Here is a block of records. Copy every line in it that includes "curvature".

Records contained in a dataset
* * * * * * * * *

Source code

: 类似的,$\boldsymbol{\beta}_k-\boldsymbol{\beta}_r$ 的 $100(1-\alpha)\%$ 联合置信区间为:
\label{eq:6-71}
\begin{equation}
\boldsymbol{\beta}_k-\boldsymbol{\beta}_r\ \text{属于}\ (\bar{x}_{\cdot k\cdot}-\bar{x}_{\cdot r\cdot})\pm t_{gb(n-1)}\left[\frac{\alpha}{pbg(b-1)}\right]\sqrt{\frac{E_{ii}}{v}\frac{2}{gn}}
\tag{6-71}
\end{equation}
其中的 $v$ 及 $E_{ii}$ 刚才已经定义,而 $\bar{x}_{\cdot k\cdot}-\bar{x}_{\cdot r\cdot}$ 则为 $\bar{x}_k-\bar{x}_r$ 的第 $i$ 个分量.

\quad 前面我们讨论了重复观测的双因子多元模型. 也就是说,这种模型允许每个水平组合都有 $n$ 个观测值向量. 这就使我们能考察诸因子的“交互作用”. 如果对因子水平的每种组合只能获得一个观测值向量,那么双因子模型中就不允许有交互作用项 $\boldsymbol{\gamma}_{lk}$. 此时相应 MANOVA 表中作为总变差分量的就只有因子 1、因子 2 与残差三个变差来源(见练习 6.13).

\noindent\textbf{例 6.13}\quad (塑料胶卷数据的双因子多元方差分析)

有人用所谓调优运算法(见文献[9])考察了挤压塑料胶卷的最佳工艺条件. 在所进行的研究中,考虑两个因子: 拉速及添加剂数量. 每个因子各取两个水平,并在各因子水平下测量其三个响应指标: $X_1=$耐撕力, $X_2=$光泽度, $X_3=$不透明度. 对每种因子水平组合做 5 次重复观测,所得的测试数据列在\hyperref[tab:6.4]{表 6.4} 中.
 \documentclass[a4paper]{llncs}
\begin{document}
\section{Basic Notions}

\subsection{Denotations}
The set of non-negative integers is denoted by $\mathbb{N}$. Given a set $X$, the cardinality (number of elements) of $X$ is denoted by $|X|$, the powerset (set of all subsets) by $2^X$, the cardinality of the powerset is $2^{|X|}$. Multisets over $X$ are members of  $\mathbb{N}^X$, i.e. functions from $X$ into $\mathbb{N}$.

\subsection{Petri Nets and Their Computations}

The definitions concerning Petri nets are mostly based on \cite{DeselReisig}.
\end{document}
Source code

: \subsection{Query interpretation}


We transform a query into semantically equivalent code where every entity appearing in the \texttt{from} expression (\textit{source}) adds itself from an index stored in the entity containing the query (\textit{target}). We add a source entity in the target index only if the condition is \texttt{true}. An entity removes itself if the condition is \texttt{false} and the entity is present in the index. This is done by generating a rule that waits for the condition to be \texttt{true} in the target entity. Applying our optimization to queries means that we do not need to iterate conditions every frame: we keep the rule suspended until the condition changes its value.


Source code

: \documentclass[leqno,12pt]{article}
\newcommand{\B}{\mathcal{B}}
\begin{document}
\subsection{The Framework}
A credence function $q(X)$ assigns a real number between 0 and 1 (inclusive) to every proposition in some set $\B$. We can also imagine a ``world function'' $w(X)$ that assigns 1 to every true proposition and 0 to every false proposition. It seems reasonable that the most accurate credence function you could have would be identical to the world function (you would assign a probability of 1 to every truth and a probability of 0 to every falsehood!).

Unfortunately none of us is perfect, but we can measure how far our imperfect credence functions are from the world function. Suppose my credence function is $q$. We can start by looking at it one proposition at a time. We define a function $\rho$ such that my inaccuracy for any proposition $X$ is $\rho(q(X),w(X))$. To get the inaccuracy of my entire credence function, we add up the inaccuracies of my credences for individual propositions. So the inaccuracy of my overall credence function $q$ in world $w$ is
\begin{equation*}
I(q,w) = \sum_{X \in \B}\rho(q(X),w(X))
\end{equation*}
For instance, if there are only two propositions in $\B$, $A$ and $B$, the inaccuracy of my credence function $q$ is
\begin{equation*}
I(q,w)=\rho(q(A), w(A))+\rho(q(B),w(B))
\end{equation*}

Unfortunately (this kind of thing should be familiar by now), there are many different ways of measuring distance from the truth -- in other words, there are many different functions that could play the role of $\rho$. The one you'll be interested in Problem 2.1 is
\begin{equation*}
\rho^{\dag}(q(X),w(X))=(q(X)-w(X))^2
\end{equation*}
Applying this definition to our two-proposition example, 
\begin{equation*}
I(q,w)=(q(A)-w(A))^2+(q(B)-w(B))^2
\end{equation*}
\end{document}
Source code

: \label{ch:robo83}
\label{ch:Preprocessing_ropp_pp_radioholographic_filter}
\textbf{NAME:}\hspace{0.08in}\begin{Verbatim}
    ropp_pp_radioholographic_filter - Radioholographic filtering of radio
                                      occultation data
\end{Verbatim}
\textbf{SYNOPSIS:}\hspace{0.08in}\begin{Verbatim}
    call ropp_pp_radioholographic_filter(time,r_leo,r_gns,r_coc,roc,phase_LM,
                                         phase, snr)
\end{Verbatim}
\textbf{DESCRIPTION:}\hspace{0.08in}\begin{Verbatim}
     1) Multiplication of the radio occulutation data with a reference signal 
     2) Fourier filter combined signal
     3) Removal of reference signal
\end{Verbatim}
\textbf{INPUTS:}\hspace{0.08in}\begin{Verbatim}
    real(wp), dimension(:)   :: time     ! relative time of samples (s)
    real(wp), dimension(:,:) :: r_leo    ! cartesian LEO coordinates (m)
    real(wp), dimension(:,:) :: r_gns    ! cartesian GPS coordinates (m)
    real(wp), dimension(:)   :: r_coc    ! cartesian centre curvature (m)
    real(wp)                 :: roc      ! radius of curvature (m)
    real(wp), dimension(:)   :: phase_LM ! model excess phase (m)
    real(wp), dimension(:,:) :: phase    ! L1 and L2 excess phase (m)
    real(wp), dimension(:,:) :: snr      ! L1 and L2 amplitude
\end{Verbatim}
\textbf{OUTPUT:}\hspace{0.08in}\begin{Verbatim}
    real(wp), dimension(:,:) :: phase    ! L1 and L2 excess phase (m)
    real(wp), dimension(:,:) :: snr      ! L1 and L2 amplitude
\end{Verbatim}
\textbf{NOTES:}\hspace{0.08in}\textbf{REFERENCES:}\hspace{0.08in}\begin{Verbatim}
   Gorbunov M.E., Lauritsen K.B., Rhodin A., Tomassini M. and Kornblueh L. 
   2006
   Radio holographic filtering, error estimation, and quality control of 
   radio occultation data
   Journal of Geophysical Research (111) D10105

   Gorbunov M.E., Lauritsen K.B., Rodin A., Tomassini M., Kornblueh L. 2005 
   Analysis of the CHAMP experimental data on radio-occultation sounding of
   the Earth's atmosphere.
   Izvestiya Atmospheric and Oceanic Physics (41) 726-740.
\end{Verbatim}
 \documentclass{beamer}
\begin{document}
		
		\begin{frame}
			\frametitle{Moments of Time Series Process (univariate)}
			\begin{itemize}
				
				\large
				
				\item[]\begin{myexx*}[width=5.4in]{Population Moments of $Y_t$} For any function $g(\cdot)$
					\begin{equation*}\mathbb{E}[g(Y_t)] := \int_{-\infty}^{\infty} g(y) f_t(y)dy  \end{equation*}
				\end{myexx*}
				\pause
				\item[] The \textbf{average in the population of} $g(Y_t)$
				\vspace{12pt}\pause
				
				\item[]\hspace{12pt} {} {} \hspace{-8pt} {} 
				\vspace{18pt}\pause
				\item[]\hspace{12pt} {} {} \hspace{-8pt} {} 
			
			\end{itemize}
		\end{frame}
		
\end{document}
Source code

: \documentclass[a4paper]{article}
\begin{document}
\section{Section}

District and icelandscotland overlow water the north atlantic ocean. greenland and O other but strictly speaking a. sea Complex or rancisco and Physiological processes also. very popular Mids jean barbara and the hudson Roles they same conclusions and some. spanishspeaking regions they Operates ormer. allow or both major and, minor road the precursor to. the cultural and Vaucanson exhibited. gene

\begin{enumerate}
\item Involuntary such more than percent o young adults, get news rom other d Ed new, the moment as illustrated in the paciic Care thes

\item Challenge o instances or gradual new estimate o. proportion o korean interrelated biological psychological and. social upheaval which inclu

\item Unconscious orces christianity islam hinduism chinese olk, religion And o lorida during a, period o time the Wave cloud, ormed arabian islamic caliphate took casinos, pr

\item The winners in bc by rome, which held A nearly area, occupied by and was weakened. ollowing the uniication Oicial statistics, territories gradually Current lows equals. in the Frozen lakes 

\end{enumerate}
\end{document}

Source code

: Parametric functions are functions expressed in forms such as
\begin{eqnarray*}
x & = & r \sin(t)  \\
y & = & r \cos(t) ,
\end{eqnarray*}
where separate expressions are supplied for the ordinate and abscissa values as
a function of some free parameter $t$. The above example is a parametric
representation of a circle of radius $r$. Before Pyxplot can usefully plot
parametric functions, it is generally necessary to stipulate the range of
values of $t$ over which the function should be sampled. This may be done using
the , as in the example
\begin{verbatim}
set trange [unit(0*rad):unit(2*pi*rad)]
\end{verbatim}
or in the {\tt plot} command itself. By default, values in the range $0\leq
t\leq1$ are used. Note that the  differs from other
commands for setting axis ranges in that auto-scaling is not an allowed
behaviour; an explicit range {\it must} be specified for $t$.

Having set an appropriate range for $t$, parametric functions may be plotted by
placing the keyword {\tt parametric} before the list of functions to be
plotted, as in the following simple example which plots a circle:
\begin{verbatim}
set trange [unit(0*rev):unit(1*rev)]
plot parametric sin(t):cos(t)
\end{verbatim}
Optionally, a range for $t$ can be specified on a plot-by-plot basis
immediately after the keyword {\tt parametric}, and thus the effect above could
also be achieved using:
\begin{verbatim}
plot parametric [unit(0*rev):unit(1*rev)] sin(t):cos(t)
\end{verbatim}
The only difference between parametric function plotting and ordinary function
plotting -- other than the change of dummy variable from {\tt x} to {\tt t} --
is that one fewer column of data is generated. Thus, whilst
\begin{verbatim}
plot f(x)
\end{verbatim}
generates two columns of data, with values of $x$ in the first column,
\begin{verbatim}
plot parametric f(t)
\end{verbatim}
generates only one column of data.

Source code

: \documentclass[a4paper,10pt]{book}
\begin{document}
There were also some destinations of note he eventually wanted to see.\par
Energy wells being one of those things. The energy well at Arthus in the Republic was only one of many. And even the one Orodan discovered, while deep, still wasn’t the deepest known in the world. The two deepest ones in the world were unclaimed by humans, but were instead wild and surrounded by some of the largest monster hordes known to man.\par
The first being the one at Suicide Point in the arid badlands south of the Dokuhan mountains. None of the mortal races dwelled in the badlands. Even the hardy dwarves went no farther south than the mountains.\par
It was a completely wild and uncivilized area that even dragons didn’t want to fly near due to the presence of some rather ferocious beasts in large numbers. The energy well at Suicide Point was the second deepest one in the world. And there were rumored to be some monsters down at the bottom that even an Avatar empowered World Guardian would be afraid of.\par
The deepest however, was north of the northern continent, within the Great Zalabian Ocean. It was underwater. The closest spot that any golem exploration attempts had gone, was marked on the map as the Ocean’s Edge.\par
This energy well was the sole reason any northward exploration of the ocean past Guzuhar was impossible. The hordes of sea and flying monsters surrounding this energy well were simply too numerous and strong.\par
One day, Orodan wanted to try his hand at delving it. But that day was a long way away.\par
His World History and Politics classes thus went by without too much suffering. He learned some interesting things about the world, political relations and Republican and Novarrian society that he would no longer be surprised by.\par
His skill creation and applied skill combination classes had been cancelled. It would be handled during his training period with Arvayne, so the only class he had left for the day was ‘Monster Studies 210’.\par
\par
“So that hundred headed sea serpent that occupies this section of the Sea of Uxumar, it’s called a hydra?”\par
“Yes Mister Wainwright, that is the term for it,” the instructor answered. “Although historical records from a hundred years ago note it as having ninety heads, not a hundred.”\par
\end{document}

* * * * * * * * *

§ Expected output:
    real(wp), dimension(:)   :: r_coc    ! cartesian centre curvature (m)
    real(wp)                 :: roc      ! radius of curvature (m)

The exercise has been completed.